53 - Saturday's Unplanned Battle

686 116 7
                                        


Lavisa memutar lehernya pelan, berusaha meredakan pegal yang menumpuk setelah dua jam penuh berkutat dengan soal-soal matematika dari Miss Hyeri. Pensil di tangannya tergeletak di meja, dan ia mendesah panjang, merasa otaknya sudah menolak bekerja.

"Akhirnya selesai juga..." gumamnya pelan sambil menutup buku catatannya.

Ia menepuk pipinya ringan agar tetap segar, lalu bangkit dari kursi. Hari Sabtu seharusnya hari santai, tapi untuknya, "santai" berarti menyelesaikan tugas sebelum sempat menarik napas lega. Rencananya sederhana: keluar kamar, mencari udara segar, lalu meminta izin menonton bersama di ruang tengah. Tapi langkahnya terhenti ketika melewati dapur.

Aroma kaldu dan bubur hangat menyambutnya. Jennie berdiri di depan kompor, memakai celemek warna krem yang membuatnya terlihat seperti kakak rumah tangga sejati. Ia tampak serius mengaduk panci bubur, namun tetap memancarkan aura elegan khas dirinya.

"Kak Nini?" panggil Lavisa pelan. "Masak bubur? Tumben, bukan masak pasta?"

Jennie menoleh sekilas, bibirnya melengkung membentuk senyum kecil.

"Oh, kamu udah selesai belajar? Kak Chu lagi sakit. Dari tadi badannya panas."

Lavisa sontak membulatkan mata.

"Eh? Kak Chu sakit? Tadi kayaknya biasa aja deh."

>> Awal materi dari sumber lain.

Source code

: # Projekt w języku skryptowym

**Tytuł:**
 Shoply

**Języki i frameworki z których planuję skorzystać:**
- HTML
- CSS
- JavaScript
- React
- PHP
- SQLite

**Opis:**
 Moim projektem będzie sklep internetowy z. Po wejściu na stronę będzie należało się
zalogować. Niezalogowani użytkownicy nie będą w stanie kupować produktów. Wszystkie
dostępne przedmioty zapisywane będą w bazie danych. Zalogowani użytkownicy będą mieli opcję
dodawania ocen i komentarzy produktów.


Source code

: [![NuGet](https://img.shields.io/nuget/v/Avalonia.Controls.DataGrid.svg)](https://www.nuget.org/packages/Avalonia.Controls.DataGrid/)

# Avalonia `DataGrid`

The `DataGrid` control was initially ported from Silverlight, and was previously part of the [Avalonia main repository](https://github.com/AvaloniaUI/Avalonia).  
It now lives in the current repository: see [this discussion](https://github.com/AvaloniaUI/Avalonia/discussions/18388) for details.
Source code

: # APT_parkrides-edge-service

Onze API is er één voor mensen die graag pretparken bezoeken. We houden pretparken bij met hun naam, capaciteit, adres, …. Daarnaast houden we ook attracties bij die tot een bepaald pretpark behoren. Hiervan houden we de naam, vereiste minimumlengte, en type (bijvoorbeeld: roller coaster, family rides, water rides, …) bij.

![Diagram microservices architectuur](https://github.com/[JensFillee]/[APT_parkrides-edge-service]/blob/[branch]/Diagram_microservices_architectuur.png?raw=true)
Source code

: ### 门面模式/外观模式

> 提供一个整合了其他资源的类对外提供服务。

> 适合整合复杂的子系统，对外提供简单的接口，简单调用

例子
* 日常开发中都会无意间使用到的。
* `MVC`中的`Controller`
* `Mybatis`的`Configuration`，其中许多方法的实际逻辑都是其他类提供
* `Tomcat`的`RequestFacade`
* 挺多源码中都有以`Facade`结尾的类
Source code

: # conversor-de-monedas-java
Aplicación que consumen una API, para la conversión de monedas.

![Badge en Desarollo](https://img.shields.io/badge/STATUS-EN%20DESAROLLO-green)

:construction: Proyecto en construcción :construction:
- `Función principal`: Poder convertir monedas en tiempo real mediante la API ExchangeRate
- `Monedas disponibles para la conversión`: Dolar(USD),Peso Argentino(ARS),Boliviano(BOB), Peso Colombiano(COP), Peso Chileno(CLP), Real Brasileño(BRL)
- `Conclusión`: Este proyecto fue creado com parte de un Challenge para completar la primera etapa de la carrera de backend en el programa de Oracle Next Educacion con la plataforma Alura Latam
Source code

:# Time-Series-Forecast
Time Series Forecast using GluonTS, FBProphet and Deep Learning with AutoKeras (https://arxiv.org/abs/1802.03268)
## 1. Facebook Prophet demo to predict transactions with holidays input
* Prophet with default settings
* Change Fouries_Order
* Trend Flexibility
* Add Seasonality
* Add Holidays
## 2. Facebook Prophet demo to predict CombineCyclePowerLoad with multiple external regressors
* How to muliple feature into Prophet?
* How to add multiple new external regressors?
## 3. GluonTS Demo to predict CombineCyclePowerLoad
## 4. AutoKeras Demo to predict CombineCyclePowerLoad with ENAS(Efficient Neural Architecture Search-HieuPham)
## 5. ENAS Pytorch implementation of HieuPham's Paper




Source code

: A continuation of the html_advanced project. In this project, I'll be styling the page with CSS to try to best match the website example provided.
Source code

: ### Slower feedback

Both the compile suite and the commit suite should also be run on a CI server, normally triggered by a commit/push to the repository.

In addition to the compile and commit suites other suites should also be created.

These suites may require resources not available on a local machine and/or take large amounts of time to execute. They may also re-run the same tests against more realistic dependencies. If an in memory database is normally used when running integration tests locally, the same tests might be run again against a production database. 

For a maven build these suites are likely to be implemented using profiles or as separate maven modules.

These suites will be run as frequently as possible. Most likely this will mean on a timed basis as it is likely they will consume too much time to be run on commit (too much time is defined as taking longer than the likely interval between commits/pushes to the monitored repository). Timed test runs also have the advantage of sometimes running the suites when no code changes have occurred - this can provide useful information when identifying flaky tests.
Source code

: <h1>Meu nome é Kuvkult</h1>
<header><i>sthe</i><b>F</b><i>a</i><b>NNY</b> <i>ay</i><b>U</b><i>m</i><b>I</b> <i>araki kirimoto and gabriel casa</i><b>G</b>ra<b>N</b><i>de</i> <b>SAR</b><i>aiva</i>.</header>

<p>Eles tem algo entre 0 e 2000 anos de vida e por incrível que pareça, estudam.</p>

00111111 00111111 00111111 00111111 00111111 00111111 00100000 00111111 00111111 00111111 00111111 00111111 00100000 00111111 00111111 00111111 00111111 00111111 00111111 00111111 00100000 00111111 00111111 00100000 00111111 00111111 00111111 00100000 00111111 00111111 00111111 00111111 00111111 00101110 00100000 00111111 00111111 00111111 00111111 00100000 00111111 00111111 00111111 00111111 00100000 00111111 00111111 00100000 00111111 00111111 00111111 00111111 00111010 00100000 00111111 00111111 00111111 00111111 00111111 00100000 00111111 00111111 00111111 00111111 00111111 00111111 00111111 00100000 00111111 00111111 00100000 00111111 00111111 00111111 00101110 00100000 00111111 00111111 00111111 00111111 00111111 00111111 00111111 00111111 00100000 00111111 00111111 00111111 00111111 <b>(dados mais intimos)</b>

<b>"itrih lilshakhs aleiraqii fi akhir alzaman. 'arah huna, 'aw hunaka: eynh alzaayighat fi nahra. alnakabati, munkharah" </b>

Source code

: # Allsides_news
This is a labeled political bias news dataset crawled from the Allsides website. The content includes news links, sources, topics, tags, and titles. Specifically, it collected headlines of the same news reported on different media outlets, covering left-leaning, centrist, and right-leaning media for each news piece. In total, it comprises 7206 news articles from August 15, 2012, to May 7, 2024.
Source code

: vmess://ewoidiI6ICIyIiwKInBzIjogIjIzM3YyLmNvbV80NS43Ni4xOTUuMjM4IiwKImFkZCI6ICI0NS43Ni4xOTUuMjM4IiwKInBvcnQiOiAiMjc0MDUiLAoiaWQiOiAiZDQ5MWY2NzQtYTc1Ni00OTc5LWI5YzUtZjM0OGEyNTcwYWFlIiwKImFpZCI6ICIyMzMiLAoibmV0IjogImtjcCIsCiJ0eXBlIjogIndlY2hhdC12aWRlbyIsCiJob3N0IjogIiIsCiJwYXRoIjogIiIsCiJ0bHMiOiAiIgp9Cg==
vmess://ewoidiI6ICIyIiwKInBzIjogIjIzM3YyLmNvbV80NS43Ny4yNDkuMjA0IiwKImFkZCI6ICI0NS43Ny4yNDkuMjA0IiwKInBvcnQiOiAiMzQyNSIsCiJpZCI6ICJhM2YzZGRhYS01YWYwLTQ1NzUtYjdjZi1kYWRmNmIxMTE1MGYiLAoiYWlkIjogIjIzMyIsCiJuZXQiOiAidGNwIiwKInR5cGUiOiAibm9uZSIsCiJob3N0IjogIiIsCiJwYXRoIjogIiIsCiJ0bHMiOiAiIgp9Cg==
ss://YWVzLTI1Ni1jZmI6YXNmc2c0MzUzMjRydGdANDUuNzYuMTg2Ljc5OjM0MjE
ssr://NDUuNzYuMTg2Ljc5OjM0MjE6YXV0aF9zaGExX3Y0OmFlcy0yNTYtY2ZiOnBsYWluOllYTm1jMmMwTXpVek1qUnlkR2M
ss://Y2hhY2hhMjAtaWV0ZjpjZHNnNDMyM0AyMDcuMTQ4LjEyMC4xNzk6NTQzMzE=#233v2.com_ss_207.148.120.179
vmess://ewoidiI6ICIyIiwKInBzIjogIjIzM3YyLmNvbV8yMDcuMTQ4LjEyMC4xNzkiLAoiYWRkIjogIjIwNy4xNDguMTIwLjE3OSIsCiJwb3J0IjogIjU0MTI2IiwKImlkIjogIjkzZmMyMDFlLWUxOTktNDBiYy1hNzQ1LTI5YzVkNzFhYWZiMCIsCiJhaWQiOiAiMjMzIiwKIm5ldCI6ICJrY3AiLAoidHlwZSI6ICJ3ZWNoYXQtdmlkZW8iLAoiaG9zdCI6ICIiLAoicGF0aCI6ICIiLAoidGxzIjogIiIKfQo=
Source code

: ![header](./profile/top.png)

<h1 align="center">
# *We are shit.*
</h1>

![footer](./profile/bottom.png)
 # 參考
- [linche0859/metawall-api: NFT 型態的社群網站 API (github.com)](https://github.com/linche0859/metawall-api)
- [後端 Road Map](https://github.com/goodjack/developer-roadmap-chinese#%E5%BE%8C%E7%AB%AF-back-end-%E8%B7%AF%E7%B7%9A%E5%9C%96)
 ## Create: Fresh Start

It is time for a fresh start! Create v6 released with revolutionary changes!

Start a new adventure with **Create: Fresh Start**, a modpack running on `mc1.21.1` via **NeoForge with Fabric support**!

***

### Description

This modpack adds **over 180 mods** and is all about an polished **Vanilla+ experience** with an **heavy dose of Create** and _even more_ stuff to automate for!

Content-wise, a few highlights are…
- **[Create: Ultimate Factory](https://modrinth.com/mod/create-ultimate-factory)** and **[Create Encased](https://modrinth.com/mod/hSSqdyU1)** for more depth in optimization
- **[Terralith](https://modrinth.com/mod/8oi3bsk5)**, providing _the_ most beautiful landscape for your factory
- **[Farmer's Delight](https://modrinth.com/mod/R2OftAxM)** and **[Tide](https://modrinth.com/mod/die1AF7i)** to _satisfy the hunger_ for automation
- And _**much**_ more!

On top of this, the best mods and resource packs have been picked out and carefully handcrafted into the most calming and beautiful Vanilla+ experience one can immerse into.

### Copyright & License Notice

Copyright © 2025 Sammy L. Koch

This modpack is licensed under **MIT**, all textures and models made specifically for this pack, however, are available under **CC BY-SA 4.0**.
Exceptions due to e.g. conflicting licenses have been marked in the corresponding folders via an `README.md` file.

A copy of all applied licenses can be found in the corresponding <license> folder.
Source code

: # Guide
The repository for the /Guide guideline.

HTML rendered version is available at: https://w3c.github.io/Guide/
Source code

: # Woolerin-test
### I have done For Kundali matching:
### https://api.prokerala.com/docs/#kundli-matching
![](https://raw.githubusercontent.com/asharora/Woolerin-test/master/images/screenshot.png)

Jennie mematikan kompor, menuangkan bubur ke mangkuk, lalu menghela napas pendek.

"Iya. Sudah aku bilang dari kemarin, jangan sering begadang, makan vitamin, sarapan teratur. Tapi ya begitulah, keras kepala. Sekarang rebahan tak berdaya di kamar."

Nada Jennie terdengar sedikit kesal, tapi ada nada lembut di baliknya. Lavisa menahan tawa kecil sambil bersandar di pintu dapur.

"Kak Nini memang cerewet kalau ada yang sakit."

Jennie menatapnya dengan ekspresi tajam setengah pura-pura.

"Dan kamu jangan mulai. Aku capek kalau tiga-tiganya sakit. Kalau kalian sakit, aku harus ngurus satu-satu, denger keluhan, bikin bubur, ganti kompres. Tapi kalau aku yang sakit..."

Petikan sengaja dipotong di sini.